Debian Bug report logs - #484572
CVE-2008-2654: motion off-by-one in webhttpd.c

version graph

Package: motion; Maintainer for motion is Nicolas Mora <babelouest@debian.org>; Source for motion is src:motion (PTS, buildd, popcon).

Reported by: Nico Golde <nion@debian.org>

Date: Wed, 4 Jun 2008 23:48:01 UTC

Severity: important

Tags: security

Found in version motion/3.2.9-2

Fixed in version motion/3.2.9-3

Done: Juan Angulo Moreno <juan@apuntale.com>

Bug is archived. No further changes may be made.

View this report as an mbox folder, status mbox, maintainer mbox


Report forwarded to debian-bugs-dist@lists.debian.org, Juan Angulo Moreno <juan@apuntale.com>:
Bug#484572; Package motion. (full text, mbox, link).

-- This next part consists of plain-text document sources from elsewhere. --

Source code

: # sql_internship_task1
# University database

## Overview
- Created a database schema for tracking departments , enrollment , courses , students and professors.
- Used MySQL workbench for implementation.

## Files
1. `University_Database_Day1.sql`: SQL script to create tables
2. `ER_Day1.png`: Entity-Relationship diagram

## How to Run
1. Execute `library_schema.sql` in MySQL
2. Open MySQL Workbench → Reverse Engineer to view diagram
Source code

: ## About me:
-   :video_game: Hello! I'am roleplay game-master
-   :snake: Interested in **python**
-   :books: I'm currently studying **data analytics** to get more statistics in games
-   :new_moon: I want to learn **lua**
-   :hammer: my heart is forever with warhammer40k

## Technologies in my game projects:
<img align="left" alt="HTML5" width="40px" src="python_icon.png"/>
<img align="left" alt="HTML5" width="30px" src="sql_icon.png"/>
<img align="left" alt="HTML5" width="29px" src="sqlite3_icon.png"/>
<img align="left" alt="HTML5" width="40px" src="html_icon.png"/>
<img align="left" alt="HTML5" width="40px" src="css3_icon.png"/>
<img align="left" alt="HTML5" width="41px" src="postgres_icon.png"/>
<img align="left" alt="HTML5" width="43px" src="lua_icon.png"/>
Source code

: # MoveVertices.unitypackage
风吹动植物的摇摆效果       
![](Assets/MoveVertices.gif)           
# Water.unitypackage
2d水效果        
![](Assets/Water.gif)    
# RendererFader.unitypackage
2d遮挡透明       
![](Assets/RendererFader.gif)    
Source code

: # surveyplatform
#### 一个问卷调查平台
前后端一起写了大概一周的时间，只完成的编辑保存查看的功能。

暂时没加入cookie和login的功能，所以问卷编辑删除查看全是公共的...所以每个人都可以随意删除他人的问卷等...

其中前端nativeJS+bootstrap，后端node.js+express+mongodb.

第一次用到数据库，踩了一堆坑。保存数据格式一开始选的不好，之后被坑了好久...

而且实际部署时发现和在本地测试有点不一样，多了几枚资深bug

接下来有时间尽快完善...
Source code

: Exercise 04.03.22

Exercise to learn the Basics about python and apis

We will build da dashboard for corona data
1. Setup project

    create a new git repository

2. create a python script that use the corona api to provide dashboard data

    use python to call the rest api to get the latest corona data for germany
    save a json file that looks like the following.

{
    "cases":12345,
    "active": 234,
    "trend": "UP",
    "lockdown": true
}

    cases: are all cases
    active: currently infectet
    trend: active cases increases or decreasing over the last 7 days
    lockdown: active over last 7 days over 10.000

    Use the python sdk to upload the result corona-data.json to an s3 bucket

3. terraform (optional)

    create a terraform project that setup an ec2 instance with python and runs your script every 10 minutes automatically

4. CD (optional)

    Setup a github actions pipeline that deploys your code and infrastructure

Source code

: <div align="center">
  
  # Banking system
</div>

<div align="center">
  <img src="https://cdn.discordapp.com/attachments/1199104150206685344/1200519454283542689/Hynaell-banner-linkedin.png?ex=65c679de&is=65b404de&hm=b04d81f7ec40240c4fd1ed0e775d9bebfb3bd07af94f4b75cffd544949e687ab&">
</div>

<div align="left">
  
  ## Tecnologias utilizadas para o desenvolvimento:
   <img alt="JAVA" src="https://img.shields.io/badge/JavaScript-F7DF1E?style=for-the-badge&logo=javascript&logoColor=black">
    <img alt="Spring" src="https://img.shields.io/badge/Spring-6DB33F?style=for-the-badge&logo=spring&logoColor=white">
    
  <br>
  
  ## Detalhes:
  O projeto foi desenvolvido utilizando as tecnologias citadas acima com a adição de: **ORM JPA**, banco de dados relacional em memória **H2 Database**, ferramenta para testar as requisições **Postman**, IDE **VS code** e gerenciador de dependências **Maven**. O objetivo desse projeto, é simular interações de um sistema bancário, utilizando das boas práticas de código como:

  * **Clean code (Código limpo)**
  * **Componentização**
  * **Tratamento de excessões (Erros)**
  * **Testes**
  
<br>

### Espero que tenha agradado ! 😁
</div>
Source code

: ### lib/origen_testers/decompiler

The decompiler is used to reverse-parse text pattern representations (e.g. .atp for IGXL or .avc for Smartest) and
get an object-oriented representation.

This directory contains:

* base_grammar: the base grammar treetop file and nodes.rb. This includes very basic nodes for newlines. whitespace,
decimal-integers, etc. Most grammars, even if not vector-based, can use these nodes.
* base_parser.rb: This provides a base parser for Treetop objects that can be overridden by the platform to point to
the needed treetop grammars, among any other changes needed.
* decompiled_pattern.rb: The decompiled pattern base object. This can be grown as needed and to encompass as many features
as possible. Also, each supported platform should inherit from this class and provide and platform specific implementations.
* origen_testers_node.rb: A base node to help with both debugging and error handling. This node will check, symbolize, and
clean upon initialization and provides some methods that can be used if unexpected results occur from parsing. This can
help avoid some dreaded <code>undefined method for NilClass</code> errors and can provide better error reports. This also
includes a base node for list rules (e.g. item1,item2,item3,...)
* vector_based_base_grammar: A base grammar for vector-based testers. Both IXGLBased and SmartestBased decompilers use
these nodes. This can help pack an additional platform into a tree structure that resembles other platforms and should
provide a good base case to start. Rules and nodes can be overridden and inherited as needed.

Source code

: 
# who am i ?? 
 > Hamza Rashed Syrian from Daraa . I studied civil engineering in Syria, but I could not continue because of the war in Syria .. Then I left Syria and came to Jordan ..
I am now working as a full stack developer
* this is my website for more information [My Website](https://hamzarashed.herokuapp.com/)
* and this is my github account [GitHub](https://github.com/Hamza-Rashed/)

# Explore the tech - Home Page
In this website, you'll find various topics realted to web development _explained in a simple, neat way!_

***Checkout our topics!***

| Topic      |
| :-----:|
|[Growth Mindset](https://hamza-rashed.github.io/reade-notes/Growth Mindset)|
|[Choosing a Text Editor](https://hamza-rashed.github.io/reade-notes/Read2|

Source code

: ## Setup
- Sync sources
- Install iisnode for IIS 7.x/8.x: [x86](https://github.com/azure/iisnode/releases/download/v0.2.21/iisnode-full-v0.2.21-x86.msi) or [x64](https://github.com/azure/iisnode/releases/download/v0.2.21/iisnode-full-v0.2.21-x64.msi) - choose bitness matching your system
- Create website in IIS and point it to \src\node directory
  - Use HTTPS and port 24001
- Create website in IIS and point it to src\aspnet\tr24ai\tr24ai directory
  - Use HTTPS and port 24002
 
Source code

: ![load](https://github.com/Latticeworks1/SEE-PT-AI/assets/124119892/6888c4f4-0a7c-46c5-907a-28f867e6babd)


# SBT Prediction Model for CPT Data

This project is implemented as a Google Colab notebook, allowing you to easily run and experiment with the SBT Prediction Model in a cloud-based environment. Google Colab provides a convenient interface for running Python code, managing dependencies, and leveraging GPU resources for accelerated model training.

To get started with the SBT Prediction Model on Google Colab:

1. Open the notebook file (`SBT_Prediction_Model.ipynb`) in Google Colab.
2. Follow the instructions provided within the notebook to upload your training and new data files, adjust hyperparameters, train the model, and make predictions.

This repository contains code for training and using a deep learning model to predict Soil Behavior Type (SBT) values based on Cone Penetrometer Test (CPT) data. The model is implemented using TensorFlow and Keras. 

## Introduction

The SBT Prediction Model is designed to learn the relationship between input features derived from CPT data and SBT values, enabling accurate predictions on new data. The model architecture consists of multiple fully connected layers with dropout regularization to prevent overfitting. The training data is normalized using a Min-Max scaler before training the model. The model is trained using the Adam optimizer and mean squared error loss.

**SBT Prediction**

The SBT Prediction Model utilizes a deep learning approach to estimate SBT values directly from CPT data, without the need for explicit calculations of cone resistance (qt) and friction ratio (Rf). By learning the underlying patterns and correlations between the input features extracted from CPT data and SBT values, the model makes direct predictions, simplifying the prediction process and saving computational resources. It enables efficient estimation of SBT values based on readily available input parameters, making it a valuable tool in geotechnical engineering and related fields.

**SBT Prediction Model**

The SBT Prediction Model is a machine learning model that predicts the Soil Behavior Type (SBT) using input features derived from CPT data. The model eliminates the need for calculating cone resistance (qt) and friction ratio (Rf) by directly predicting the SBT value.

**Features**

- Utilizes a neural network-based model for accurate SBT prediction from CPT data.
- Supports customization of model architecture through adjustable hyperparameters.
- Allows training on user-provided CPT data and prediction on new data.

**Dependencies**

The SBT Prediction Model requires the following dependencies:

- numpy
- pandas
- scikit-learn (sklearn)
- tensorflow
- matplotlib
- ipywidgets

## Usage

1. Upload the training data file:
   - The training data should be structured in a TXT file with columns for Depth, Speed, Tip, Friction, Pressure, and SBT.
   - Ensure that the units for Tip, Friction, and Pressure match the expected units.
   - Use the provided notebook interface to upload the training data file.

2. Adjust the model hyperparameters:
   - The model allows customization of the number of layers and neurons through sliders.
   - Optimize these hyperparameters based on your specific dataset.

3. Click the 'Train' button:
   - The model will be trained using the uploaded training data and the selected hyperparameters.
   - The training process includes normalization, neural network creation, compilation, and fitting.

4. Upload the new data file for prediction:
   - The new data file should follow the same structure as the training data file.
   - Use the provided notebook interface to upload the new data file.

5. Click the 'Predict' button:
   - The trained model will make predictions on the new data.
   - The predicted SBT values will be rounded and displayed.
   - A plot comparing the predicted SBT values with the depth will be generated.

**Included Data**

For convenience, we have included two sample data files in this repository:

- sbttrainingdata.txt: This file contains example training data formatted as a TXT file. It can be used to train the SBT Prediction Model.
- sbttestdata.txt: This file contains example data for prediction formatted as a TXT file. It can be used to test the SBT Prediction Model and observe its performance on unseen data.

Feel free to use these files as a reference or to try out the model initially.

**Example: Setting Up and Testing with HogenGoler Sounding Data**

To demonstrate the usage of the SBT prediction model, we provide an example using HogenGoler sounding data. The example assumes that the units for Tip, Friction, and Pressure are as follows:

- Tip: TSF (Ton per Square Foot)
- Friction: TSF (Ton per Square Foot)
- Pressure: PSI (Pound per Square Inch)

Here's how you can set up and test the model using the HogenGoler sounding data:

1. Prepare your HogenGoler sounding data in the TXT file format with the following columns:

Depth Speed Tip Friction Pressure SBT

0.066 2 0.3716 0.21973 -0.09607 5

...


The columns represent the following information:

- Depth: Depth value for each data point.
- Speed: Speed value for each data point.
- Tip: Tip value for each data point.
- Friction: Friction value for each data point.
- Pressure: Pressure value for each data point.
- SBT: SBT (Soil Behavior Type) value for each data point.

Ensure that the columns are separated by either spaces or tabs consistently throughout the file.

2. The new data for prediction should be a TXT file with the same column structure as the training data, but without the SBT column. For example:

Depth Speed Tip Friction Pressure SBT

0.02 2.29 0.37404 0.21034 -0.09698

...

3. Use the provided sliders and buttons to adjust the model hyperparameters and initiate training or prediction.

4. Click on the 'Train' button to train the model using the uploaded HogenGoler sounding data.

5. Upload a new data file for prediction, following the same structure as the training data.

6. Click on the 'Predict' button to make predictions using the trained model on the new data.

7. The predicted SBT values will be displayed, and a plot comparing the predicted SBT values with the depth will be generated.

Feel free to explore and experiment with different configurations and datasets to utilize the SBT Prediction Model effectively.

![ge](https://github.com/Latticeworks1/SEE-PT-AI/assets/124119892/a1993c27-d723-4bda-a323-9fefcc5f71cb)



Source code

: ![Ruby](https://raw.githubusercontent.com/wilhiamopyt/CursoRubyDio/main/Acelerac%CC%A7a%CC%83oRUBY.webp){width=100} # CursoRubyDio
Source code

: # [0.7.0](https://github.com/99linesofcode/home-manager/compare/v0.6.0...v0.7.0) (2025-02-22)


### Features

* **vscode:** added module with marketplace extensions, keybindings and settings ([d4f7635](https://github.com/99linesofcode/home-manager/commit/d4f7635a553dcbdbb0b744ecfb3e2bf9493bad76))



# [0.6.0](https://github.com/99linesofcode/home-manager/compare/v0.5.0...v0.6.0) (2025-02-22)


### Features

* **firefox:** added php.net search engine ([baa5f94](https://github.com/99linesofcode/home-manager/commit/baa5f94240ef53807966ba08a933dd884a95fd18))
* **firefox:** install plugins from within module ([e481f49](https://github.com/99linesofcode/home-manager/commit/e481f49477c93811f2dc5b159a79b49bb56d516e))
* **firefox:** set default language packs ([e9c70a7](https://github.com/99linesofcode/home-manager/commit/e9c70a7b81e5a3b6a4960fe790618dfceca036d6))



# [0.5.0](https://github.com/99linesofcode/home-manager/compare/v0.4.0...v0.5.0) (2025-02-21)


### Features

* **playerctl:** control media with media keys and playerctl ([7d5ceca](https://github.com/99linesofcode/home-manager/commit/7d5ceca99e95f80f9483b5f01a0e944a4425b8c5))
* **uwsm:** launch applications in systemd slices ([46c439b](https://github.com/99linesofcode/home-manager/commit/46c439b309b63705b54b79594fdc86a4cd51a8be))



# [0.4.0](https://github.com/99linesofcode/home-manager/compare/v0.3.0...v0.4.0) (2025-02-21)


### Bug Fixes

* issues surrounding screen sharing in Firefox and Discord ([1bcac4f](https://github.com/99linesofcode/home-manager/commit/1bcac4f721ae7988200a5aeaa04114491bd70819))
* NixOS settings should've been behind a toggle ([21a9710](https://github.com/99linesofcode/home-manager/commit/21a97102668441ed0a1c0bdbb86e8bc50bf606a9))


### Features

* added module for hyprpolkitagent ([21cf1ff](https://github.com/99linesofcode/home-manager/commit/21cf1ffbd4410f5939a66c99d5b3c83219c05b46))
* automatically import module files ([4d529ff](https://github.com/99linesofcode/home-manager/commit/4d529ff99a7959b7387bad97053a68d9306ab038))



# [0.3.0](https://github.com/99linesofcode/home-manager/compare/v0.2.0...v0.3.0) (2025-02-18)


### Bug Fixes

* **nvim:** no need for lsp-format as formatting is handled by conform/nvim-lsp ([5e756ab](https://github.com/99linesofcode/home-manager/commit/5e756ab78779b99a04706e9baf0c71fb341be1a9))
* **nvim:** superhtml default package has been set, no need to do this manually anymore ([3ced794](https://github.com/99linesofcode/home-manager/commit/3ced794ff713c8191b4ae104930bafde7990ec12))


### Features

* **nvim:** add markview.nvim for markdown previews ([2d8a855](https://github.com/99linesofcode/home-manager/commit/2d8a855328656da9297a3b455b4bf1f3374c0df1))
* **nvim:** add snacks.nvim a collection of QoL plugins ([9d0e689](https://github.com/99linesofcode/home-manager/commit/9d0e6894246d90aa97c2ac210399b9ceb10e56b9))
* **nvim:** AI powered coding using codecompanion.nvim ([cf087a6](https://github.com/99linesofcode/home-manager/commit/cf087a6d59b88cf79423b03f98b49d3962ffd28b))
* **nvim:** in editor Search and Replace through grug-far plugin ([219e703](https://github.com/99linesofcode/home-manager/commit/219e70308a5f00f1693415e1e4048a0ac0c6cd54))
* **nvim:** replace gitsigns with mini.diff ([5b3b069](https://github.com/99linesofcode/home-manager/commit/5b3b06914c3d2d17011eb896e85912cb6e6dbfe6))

Acknowledgement sent to Nico Golde <nion@debian.org>:
New Bug report received and forwarded. Copy sent to Juan Angulo Moreno <juan@apuntale.com>. (full text, mbox, link).


Message #5 received at submit@bugs.debian.org (full text, mbox, reply):

From: Nico Golde <nion@debian.org>
To: submit@bugs.debian.org
Subject: [motion] off-by-one in webhttpd.c
Date: Thu, 5 Jun 2008 01:42:56 +0200
[Message part 1 (text/plain, inline)]
Package: motion
Version: 3.2.9-2
Severity: minor

Hi,
there is an off-by-one programming error in webhttpd:
From webhttpd.c:
   1950 static int read_client(int client_socket, void *userdata, char *auth)
   ....
   1954         char buffer[1024] = {'\0'};
   1955         int length = 1024;
   ....
   1963                 int nread = 0, readb = -1; 
   1964·
   1965                 nread = read (client_socket, buffer, length);
   1966·
   1967                 if (nread <= 0) {
   1968                         motion_log(LOG_ERR, 1, "httpd First read");
   1969                         pthread_mutex_unlock(&httpd_mutex);
   1970                         return -1; 
   1971                 }   
   1972                 else {
   1973                         char method[sizeof (buffer)];
   1974                         char url[sizeof (buffer)];
   1975                         char protocol[sizeof (buffer)];
   1976                         char *authentication=NULL;
   1977·
   1978                         buffer[nread] = '\0';

This function reads an HTTP request by a client connecting to the administration port of motion.·
If the client send exactly or more than 1024 as an HTTP request line 1978
will write one byte too far, to buffer[1024] as read in line 1965 will
return 1024 bytes.

Kind regards
Nico
-- 
Nico Golde - http://www.ngolde.de - nion@jabber.ccc.de - GPG: 0x73647CFF
For security reasons, all text in this mail is double-rot13 encrypted.
[Message part 2 (application/pgp-signature, inline)]

Information forwarded to debian-bugs-dist@lists.debian.org, Juan Angulo Moreno <juan@apuntale.com>:
Bug#484572; Package motion. (full text, mbox, link).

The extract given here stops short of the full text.